Mezuniyet için hazırlanmıştı. Saçlarını ortadan ayırırdı. ‘Yiv’ denirdi saçta ayrılan çizgiye. Yivi ortadan yapardı Dilek. Saçlarına elini sürmeden arkaya atardı; ama öyle her hangi bir saç savurma değildi bu. Ön bacağını, diğer bacağının yarısını kapatacak kadar önüne hizalayarak, yan duruşuyla savururdu düz saçlarını arkaya. Sonra da eliyle destek vererek tarardı. 

Ne kadar garipti… Aslında hiç kimse sevgisiz değildi. Kıymet bilene, başını tarayıp sevecek bir eli olduğunun kanıtıydı bu dokunuş. Paraya, unvana gerek yoktu. Bu duruş içten geliyordu.

Sakarya Caddesi’nin tam ortasındaydı evleri. Büyük Cami karşısında, Kalyon Aralığı diye isim almıştı evlerine dönen dar sokak. Bahçelerinin dibindeki çeşme, yıllar öncesine ait tarihi bir eserdi. Dilek evde elini yüzünü yıkarken, üstü kirlenmesin ya da bozulmasın diye özen gösterirken, hep aklına kardeşi Derya gelirdi bu çeşmeye baktıkça. Derya çeşmeyi sonuna kadar açar, üstü ıslanmasına aldırmazdı. Avucuna suyu doldurur; soğuk demez, yol demez yıkardı. Suyla oynamayı severdi, denizi sevdiği gibi. 

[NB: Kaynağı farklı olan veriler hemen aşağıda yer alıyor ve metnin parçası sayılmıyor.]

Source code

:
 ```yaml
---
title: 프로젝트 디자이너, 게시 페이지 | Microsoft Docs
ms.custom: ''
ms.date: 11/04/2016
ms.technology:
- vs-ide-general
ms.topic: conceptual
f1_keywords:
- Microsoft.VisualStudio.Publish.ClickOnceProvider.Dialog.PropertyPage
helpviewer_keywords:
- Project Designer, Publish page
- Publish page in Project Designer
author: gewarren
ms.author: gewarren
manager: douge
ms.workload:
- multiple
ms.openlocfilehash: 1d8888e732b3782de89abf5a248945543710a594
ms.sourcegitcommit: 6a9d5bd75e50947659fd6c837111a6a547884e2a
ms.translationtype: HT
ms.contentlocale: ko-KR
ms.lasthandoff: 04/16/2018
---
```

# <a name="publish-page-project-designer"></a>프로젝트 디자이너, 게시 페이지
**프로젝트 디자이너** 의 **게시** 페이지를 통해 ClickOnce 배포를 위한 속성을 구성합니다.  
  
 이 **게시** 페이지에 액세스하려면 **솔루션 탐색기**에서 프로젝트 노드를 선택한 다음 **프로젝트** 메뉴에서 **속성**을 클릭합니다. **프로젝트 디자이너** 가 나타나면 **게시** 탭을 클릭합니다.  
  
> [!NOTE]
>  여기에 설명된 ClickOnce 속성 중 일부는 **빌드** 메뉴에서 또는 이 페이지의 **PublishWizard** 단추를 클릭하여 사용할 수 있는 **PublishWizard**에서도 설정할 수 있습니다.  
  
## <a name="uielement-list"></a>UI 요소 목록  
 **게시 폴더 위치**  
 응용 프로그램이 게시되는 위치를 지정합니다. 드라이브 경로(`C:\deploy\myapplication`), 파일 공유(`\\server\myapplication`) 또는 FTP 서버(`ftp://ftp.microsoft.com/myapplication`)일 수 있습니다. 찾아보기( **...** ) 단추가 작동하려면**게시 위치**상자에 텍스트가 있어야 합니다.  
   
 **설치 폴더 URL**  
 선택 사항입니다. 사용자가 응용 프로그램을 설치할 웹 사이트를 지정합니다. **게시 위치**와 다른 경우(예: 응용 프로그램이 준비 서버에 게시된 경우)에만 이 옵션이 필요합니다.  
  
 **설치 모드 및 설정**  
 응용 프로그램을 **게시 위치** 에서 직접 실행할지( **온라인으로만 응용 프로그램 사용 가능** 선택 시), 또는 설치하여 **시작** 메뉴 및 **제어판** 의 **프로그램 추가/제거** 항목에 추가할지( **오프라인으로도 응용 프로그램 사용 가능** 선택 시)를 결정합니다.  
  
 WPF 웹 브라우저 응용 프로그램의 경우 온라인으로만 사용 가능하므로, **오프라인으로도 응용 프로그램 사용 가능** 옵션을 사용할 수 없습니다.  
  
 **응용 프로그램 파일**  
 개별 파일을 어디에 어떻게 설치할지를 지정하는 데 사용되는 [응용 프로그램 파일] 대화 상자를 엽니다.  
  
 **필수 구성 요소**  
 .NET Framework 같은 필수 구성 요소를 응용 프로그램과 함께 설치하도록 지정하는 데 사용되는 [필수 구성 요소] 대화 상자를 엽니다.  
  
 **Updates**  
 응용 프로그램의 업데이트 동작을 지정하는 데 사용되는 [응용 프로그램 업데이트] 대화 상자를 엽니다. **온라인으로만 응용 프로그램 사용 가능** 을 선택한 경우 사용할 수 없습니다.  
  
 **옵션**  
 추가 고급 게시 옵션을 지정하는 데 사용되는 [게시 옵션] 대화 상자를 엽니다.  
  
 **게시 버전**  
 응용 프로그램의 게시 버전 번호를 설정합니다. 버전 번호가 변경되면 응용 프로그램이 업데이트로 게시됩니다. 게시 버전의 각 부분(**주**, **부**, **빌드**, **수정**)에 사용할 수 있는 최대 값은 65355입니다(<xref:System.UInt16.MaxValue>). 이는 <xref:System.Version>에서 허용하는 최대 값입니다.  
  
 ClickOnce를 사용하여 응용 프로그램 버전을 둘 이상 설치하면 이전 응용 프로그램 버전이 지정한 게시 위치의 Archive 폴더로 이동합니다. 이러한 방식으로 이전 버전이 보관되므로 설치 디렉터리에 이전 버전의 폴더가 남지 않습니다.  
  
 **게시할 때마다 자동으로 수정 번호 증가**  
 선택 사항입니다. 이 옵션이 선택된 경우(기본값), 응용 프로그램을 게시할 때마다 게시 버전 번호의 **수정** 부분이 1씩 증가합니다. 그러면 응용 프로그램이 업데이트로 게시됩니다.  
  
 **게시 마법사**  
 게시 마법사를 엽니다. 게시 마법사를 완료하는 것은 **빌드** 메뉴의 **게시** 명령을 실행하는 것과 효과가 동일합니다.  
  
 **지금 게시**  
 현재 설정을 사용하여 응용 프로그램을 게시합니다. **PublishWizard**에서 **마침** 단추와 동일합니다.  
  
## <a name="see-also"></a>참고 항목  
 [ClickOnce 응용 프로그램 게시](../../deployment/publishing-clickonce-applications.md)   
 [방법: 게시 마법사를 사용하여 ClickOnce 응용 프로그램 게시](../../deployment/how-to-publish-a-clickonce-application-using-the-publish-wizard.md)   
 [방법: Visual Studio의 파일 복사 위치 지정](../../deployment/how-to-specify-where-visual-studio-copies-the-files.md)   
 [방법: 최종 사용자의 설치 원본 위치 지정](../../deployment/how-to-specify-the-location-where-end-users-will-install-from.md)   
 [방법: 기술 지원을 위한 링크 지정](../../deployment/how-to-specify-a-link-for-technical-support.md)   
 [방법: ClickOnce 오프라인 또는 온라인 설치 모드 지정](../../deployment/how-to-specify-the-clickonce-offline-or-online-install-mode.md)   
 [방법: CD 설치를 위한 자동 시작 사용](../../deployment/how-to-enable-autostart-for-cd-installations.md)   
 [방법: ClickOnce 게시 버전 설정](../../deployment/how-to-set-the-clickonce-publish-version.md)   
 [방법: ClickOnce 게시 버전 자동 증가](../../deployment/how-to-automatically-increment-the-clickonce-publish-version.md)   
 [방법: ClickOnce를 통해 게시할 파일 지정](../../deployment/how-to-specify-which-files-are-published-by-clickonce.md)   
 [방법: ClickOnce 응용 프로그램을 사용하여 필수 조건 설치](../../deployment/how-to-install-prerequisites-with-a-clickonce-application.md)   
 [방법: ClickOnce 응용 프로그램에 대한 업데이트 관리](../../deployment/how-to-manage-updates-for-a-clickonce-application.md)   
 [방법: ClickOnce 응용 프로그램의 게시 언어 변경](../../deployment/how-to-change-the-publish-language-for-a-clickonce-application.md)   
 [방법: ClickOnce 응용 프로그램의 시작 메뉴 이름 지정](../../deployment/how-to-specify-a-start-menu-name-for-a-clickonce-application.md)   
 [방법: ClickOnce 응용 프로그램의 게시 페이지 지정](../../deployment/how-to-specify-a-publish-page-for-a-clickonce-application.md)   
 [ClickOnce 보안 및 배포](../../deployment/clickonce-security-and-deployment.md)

Dilek daldığı kısa düşten irkildi. Hazırdı mezuniyet gününe. Ahşap kapıyı arkasından kapatacakken babaannesinin sesiyle irkildi… 

-Dilek gel hele yukarı. Ayağını çıkarma; dizinin üstünde kapıya yanaş. 

Dilek, dizlerinin üstünde odaya yanaşıp kapının mandalını açtı. 

-Babaanne ne oldu? 

Babaannesinin para uzattığını gördü. Gerek yok gibi bir bakış fırlattı. Sonra o bakışı kelimelerle tamamlamak istedi. 

-İstemem babaanne. Gelir evde doyururum karnımı. 

-Al kızım! Sen seversin. Şen Pastanesinden prenses pastası al bir tane. Dönüşünde afiyetle ye. Hediyem olsun, benim yerime de ye. Kurabiyesini bu takma dişlerim kesmiyor; fıstıkları da bütün yutuyorum. Dişlerimin arasında kalıp rahatsız ediyor. Al da benim için de ye. Al hadi! 

Dilek’e doğru, iki defa elinde sallayarak önüne attı parayı yaşlı kadın ve Dilek evin içi soğumasın diyerek kapıyı kapattı. Parasını cebine koyup bahçe kapısını geride bıraktı. Sakarya Caddesi’nden hükümet konağına çıkınca, arkadaşlarıyla karşılaştı. Güle konuşa okullarına gittiler. 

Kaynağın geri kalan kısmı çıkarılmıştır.